Commercial fishing vessels wait at anchor in the mouth of the Kenai River before a Saturday fishing period Friday, July 28, 2017 in Kenai, Alaska. (Photo by Elizabeth Earl/Peninsula Clarion, file) Commercial fishing vessels wait at anchor in the mouth of the Kenai River before a Saturday fishing period July 28 in Kenai. (Photo by Elizabeth Earl/Peninsula Clarion, file)

Commercial fishing vessels wait at anchor in the mouth of the Kenai River before a Saturday fishing period Friday, July 28, 2017 in Kenai, Alaska. (Photo by Elizabeth Earl/Peninsula Clarion, file) Commercial fishing vessels wait at anchor in the mouth of the Kenai River before a Saturday fishing period July 28 in Kenai. (Photo by Elizabeth Earl/Peninsula Clarion, file)

As council looks to public for Cook Inlet salmon plan, UCIDA stays wary

The North Pacific Fishery Management Council is looking for input from Cook Inlet fishermen on how it should develop a management plan for the area’s salmon fisheries.

The federal council, which regulates fisheries in the federal waters between 3 and 200 nautical miles offshore, is currently working on an amendment to the fishery management plan for Cook Inlet’s salmon fisheries. The process is likely to take multiple years of meetings and the council members decided to form a Salmon Committee that includes stakeholders in the fishery to keep the public in the loop on it.

Specifically, the council members are looking for ideas from the public on how the committee will work, according an announcement sent out Tuesday. That can include any fishermen on the salmon stocks of Cook Inlet.

“To develop a scope of work for the Salmon Committee, the council is soliciting written proposals from the public to help the council identify specific, required, conservation and management measures for the Salmon Committee to evaluate relevant to the development of options for a fishery management plan amendment,” the announcement states.

The council only reluctantly took up the Cook Inlet salmon fishery management plan issue at all. The revision is the result of a multi-year lawsuit between the United Cook Inlet Drift Association and the National Marine Fisheries Service. A decision handed down from a panel of three federal judges in September 2016 found that the council was out of order when it removed Cook Inlet from federal oversights through Amendment 12, passed in 2012, which delegated all management authority to the Alaska Department of Fish and Game.
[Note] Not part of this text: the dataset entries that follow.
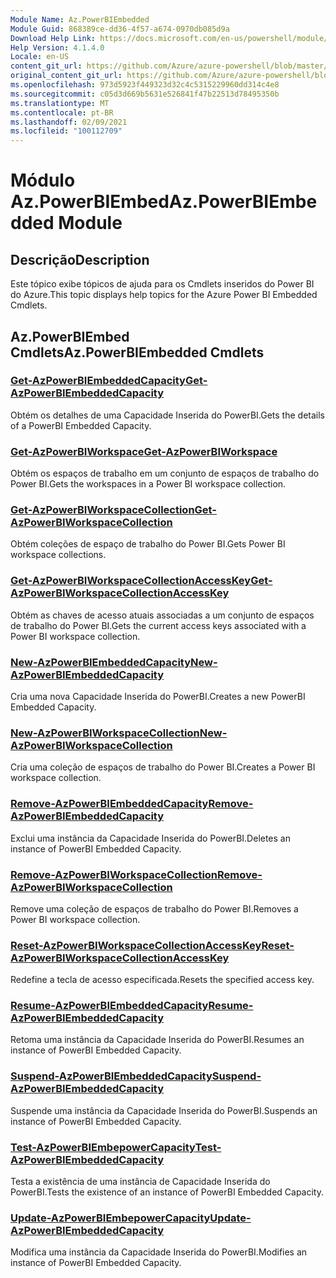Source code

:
 ```yaml
---
Module Name: Az.PowerBIEmbedded
Module Guid: 868389ce-dd36-4f57-a674-0970db085d9a
Download Help Link: https://docs.microsoft.com/en-us/powershell/module/az.powerbiembedded
Help Version: 4.1.4.0
Locale: en-US
content_git_url: https://github.com/Azure/azure-powershell/blob/master/src/PowerBIEmbedded/PowerBIEmbedded/help/Az.PowerBIEmbedded.md
original_content_git_url: https://github.com/Azure/azure-powershell/blob/master/src/PowerBIEmbedded/PowerBIEmbedded/help/Az.PowerBIEmbedded.md
ms.openlocfilehash: 973d5923f449323d32c4c5315229960dd314c4e8
ms.sourcegitcommit: c05d3d669b5631e526841f47b22513d78495350b
ms.translationtype: MT
ms.contentlocale: pt-BR
ms.lasthandoff: 02/09/2021
ms.locfileid: "100112709"
---
```

# <span data-ttu-id="dbf85-101">Módulo Az.PowerBIEmbed</span><span class="sxs-lookup"><span data-stu-id="dbf85-101">Az.PowerBIEmbedded Module</span></span>
## <span data-ttu-id="dbf85-102">Descrição</span><span class="sxs-lookup"><span data-stu-id="dbf85-102">Description</span></span>
<span data-ttu-id="dbf85-103">Este tópico exibe tópicos de ajuda para os Cmdlets inseridos do Power BI do Azure.</span><span class="sxs-lookup"><span data-stu-id="dbf85-103">This topic displays help topics for the Azure Power BI Embedded Cmdlets.</span></span>

## <span data-ttu-id="dbf85-104">Az.PowerBIEmbed Cmdlets</span><span class="sxs-lookup"><span data-stu-id="dbf85-104">Az.PowerBIEmbedded Cmdlets</span></span>
### [<span data-ttu-id="dbf85-105">Get-AzPowerBIEmbeddedCapacity</span><span class="sxs-lookup"><span data-stu-id="dbf85-105">Get-AzPowerBIEmbeddedCapacity</span></span>](Get-AzPowerBIEmbeddedCapacity.md)
<span data-ttu-id="dbf85-106">Obtém os detalhes de uma Capacidade Inserida do PowerBI.</span><span class="sxs-lookup"><span data-stu-id="dbf85-106">Gets the details of a PowerBI Embedded Capacity.</span></span>

### [<span data-ttu-id="dbf85-107">Get-AzPowerBIWorkspace</span><span class="sxs-lookup"><span data-stu-id="dbf85-107">Get-AzPowerBIWorkspace</span></span>](Get-AzPowerBIWorkspace.md)
<span data-ttu-id="dbf85-108">Obtém os espaços de trabalho em um conjunto de espaços de trabalho do Power BI.</span><span class="sxs-lookup"><span data-stu-id="dbf85-108">Gets the workspaces in a Power BI workspace collection.</span></span>

### [<span data-ttu-id="dbf85-109">Get-AzPowerBIWorkspaceCollection</span><span class="sxs-lookup"><span data-stu-id="dbf85-109">Get-AzPowerBIWorkspaceCollection</span></span>](Get-AzPowerBIWorkspaceCollection.md)
<span data-ttu-id="dbf85-110">Obtém coleções de espaço de trabalho do Power BI.</span><span class="sxs-lookup"><span data-stu-id="dbf85-110">Gets Power BI workspace collections.</span></span>

### [<span data-ttu-id="dbf85-111">Get-AzPowerBIWorkspaceCollectionAccessKey</span><span class="sxs-lookup"><span data-stu-id="dbf85-111">Get-AzPowerBIWorkspaceCollectionAccessKey</span></span>](Get-AzPowerBIWorkspaceCollectionAccessKey.md)
<span data-ttu-id="dbf85-112">Obtém as chaves de acesso atuais associadas a um conjunto de espaços de trabalho do Power BI.</span><span class="sxs-lookup"><span data-stu-id="dbf85-112">Gets the current access keys associated with a Power BI workspace collection.</span></span>

### [<span data-ttu-id="dbf85-113">New-AzPowerBIEmbeddedCapacity</span><span class="sxs-lookup"><span data-stu-id="dbf85-113">New-AzPowerBIEmbeddedCapacity</span></span>](New-AzPowerBIEmbeddedCapacity.md)
<span data-ttu-id="dbf85-114">Cria uma nova Capacidade Inserida do PowerBI.</span><span class="sxs-lookup"><span data-stu-id="dbf85-114">Creates a new PowerBI Embedded Capacity.</span></span>

### [<span data-ttu-id="dbf85-115">New-AzPowerBIWorkspaceCollection</span><span class="sxs-lookup"><span data-stu-id="dbf85-115">New-AzPowerBIWorkspaceCollection</span></span>](New-AzPowerBIWorkspaceCollection.md)
<span data-ttu-id="dbf85-116">Cria uma coleção de espaços de trabalho do Power BI.</span><span class="sxs-lookup"><span data-stu-id="dbf85-116">Creates a Power BI workspace collection.</span></span>

### [<span data-ttu-id="dbf85-117">Remove-AzPowerBIEmbeddedCapacity</span><span class="sxs-lookup"><span data-stu-id="dbf85-117">Remove-AzPowerBIEmbeddedCapacity</span></span>](Remove-AzPowerBIEmbeddedCapacity.md)
<span data-ttu-id="dbf85-118">Exclui uma instância da Capacidade Inserida do PowerBI.</span><span class="sxs-lookup"><span data-stu-id="dbf85-118">Deletes an instance of PowerBI Embedded Capacity.</span></span>

### [<span data-ttu-id="dbf85-119">Remove-AzPowerBIWorkspaceCollection</span><span class="sxs-lookup"><span data-stu-id="dbf85-119">Remove-AzPowerBIWorkspaceCollection</span></span>](Remove-AzPowerBIWorkspaceCollection.md)
<span data-ttu-id="dbf85-120">Remove uma coleção de espaços de trabalho do Power BI.</span><span class="sxs-lookup"><span data-stu-id="dbf85-120">Removes a Power BI workspace collection.</span></span>

### [<span data-ttu-id="dbf85-121">Reset-AzPowerBIWorkspaceCollectionAccessKey</span><span class="sxs-lookup"><span data-stu-id="dbf85-121">Reset-AzPowerBIWorkspaceCollectionAccessKey</span></span>](Reset-AzPowerBIWorkspaceCollectionAccessKey.md)
<span data-ttu-id="dbf85-122">Redefine a tecla de acesso especificada.</span><span class="sxs-lookup"><span data-stu-id="dbf85-122">Resets the specified access key.</span></span>

### [<span data-ttu-id="dbf85-123">Resume-AzPowerBIEmbeddedCapacity</span><span class="sxs-lookup"><span data-stu-id="dbf85-123">Resume-AzPowerBIEmbeddedCapacity</span></span>](Resume-AzPowerBIEmbeddedCapacity.md)
<span data-ttu-id="dbf85-124">Retoma uma instância da Capacidade Inserida do PowerBI.</span><span class="sxs-lookup"><span data-stu-id="dbf85-124">Resumes an instance of PowerBI Embedded Capacity.</span></span>

### [<span data-ttu-id="dbf85-125">Suspend-AzPowerBIEmbeddedCapacity</span><span class="sxs-lookup"><span data-stu-id="dbf85-125">Suspend-AzPowerBIEmbeddedCapacity</span></span>](Suspend-AzPowerBIEmbeddedCapacity.md)
<span data-ttu-id="dbf85-126">Suspende uma instância da Capacidade Inserida do PowerBI.</span><span class="sxs-lookup"><span data-stu-id="dbf85-126">Suspends an instance of PowerBI Embedded Capacity.</span></span>

### [<span data-ttu-id="dbf85-127">Test-AzPowerBIEmbepowerCapacity</span><span class="sxs-lookup"><span data-stu-id="dbf85-127">Test-AzPowerBIEmbeddedCapacity</span></span>](Test-AzPowerBIEmbeddedCapacity.md)
<span data-ttu-id="dbf85-128">Testa a existência de uma instância de Capacidade Inserida do PowerBI.</span><span class="sxs-lookup"><span data-stu-id="dbf85-128">Tests the existence of an instance of PowerBI Embedded Capacity.</span></span>

### [<span data-ttu-id="dbf85-129">Update-AzPowerBIEmbepowerCapacity</span><span class="sxs-lookup"><span data-stu-id="dbf85-129">Update-AzPowerBIEmbeddedCapacity</span></span>](Update-AzPowerBIEmbeddedCapacity.md)
<span data-ttu-id="dbf85-130">Modifica uma instância da Capacidade Inserida do PowerBI.</span><span class="sxs-lookup"><span data-stu-id="dbf85-130">Modifies  an instance of PowerBI Embedded Capacity.</span></span>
The fishermen argued that the state isn’t complying with the sustainability standards of the Magnuson-Stevens Act and that the council needs to provide oversight for state management. After the decision when the council first discussed revising the fishery management plan in April, the first steps to do so were unclear and the council put it off to gain more public input and staff analysis, last discussing it in October.

At the October 7 meeting, the council approved a motion establishing a preliminary purpose and need, pulling out Cook Inlet and eliminating two other fisheries in Prince William Sound near the Alaska Peninsula that were originally pulled into the debate through the amendment.

It also identified the stakeholder committee and said once public input is complete, council and National Marine Fishery Service staff will provide an update on the issues and develop a timeline for the committee.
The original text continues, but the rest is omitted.